“Okay,” I told Tony. “You should have two other werewolves here already. Adam’s called in the rest of the pack, but it might take a half hour or more to get anyone else here. What do you need?”
“Can you kill this thing? Failing that, we need to keep it on the bridge until the National Guard gets here—about two hours at last check,” Tony said grimly.
He leveled an opaque look at Joel. This was Joel’s first public appearance as a member of the pack. To Tony’s credit, having a black dog that looked as though he’d been half-formed out of burning charcoal didn’t seem to faze him long. He barely even paused before he continued to speak
“It doesn’t seem to be inclined to leave the bridge, thankfully. At least here it’s contained, but it has amply demonstrated that it’s staying on the bridge because it wants to be there. Nothing we’ve been able to do does much more than annoy it.”

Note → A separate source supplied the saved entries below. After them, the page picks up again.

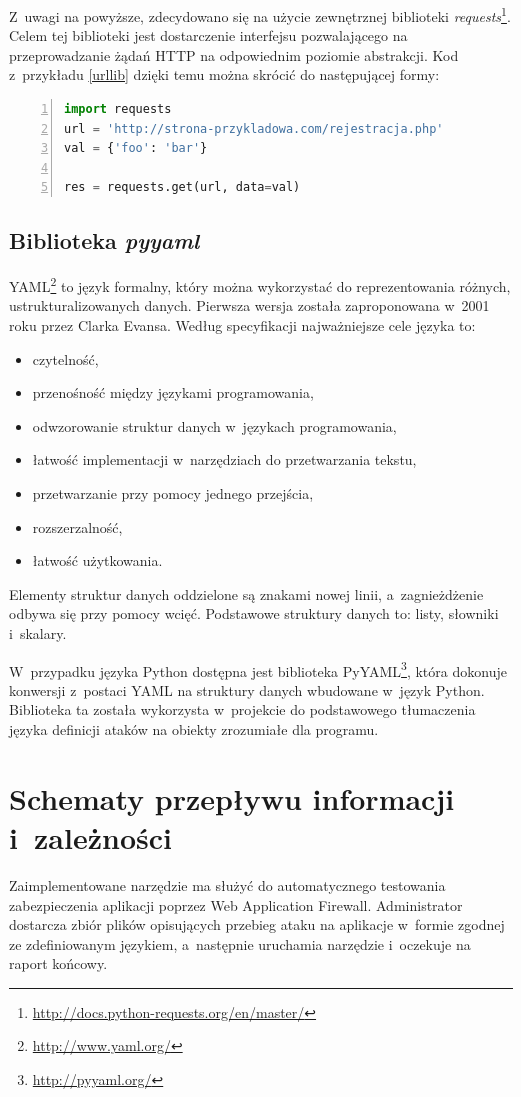 \documentclass[12pt,a4paper,polish,thesis]{dcsbook}
\begin{document}
 Z~uwagi na powyższe, zdecydowano się na użycie zewnętrznej biblioteki \textit{requests}\footnote{\url{http://docs.python-requests.org/en/master/}}. Celem tej biblioteki jest dostarczenie interfejsu pozwalającego na przeprowadzanie żądań HTTP na odpowiednim poziomie abstrakcji. Kod z~przykładu \ref{urllib} dzięki temu można skrócić do następującej formy:
\begin{lstlisting}[language=python,frame=single,label=req1,numbers=left]
import requests
url = 'http://strona-przykladowa.com/rejestracja.php'
val = {'foo': 'bar'}

res = requests.get(url, data=val)
\end{lstlisting}

\subsection{Biblioteka \textit{pyyaml}}
YAML\footnote{\url{http://www.yaml.org/}} to język formalny, który można wykorzystać do reprezentowania różnych, ustrukturalizowanych danych. Pierwsza wersja została zaproponowana w~2001 roku przez Clarka Evansa. Według specyfikacji \cite{yamlspec} najważniejsze cele języka to: 
\begin{itemize}
\item czytelność,
\item przenośność między językami programowania,
\item odwzorowanie struktur danych w~językach programowania,
\item łatwość implementacji w~narzędziach do przetwarzania tekstu,
\item przetwarzanie przy pomocy jednego przejścia,
\item rozszerzalność,
\item łatwość użytkowania.
\end{itemize}

Elementy struktur danych oddzielone są znakami nowej linii, a~zagnieżdżenie odbywa się przy pomocy wcięć. Podstawowe struktury danych to: listy, słowniki i~skalary.

 W~przypadku języka Python dostępna jest biblioteka PyYAML\footnote{\url{http://pyyaml.org/}}, która dokonuje konwersji z~postaci YAML na struktury danych wbudowane w~język Python. Biblioteka ta została wykorzysta w~projekcie do podstawowego tłumaczenia języka definicji ataków na obiekty zrozumiałe dla programu.

\section{Schematy przepływu informacji i~zależności}
Zaimplementowane narzędzie ma służyć do automatycznego testowania zabezpieczenia aplikacji poprzez Web Application Firewall. Administrator dostarcza zbiór plików opisujących przebieg ataku na aplikacje w~formie zgodnej ze zdefiniowanym językiem, a~następnie uruchamia narzędzie i~oczekuje na raport końcowy.
\end{document}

Adam gave me a sharp look.
“I’ve got this,” I agreed. “You and Joel can go find whatever’s playing matchbox cars on the bridge.”
Adam started out, then hesitated and turned back, Joel attentive at his side. My mate looked me in the eyes, his own golden and clear.

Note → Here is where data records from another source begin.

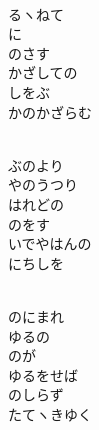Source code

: \documentclass[10pt,b5j]{tarticle} %
\begin{document}
\vspace{1.5em} %
\newcommand{\linespace}{0.5em} %
\newcommand{\blocksize}{0.5\hsize} %
\newcommand{\itemmargin}{3em} %
\begin{enumerate} %
    \setlength{\itemindent}{\itemmargin} %
    \begin{minipage}[c]{\blocksize}
    
        \vspace{\linespace}
        \item~\\
        るヽねて\\
        に\\
        のさす\\
        かざしての\\
        しをぶ\\
        かのかざらむ
        
    \end{minipage}
    \begin{minipage}[c]{\blocksize}
        
        \vspace{\linespace}
        \item~\\
        ぶのより\\
        やのうつり\\
        はれどの\\
        のをす\\
        いでやはんの\\
        にちしを
        
    \end{minipage}
    \begin{minipage}[c]{\blocksize}
        
        \vspace{\linespace}
        \item~\\
        のにまれ\\
        ゆるの\\
        のが\\
        ゆるをせば\\
        のしらず\\
        たてヽきゆく
        

\end{minipage}
\end{enumerate}
\end{document}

“I know,” I said feeling his emotions sing to me through our mating bond. He should be able to feel mine, too, but sometimes words matter. “I love you, too.”

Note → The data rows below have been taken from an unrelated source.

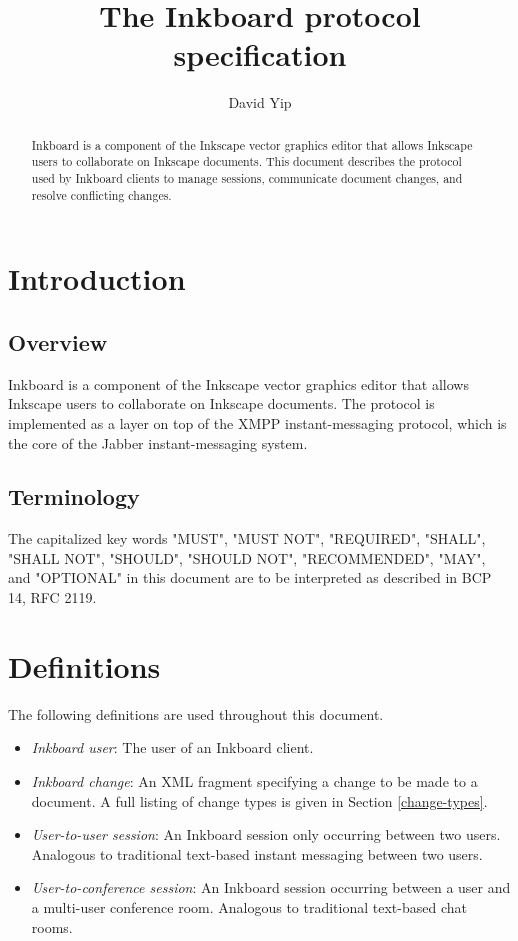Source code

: \documentclass[11pt]{article}
\begin{document}
\title{The Inkboard protocol specification}
\author{David Yip}
\maketitle

\begin{abstract}
Inkboard is a component of the Inkscape vector graphics editor that allows Inkscape users to collaborate on Inkscape documents.  This document describes the protocol used by Inkboard clients to manage sessions, communicate document changes, and resolve conflicting changes.
\end{abstract}

\tableofcontents

\section{Introduction}
\subsection{Overview}
Inkboard is a component of the Inkscape vector graphics editor that allows Inkscape users to collaborate on Inkscape documents.  The protocol is implemented as a layer on top of the XMPP instant-messaging protocol\cite{rfc3920}, which is the core of the Jabber instant-messaging system.

\subsection{Terminology}
The capitalized key words "MUST", "MUST NOT", "REQUIRED", "SHALL", "SHALL NOT", "SHOULD", "SHOULD NOT", "RECOMMENDED", "MAY", and "OPTIONAL" in this document are to be interpreted as described in BCP 14, RFC 2119\cite{rfc2119}.

\section{Definitions}
The following definitions are used throughout this document.
\begin{itemize}
\item {\em Inkboard user}: The user of an Inkboard client.  
\item {\em Inkboard change}: An XML fragment specifying a change to be made to a document.  A full listing of change types is given in Section \ref{change-types}.
\item {\em User-to-user session}: An Inkboard session only occurring between two users.  Analogous to traditional text-based instant messaging between two users.
\item {\em User-to-conference session}: An Inkboard session occurring between a user and a multi-user conference room.  Analogous to traditional text-based chat rooms.
\end{itemize}
\end{document}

He turned and ran, the efficient lope of the beginning of a hunt rather than a racing stride. Joel kept pace at his hip.
Tony cupped his hand under my elbow and tugged me over to the gathered police officers, some in uniform, some in business casual, and some in whatever they happened to be wearing when they got the call. I recognized a few faces, recognized more scents, and Detective Willis, who was regarding me with an expression I couldn’t read.
“Don’t shoot the werewolves and the tibicena,” I told him — because that was the main purpose of my coming with Adam. “They’re the good guys.”
“Tibicena?” Detective Willis tasted the unfamiliar word, but that wasn’t enough to hold his attention for long He turned to look at the bridge, not at Adam and Joel, who had slowed to take advantage of the cover provided by the strewn-about cars. “What can you tell us about the thing on the bridge? Why can’t we shoot it? It doesn’t seem to do anything to it.”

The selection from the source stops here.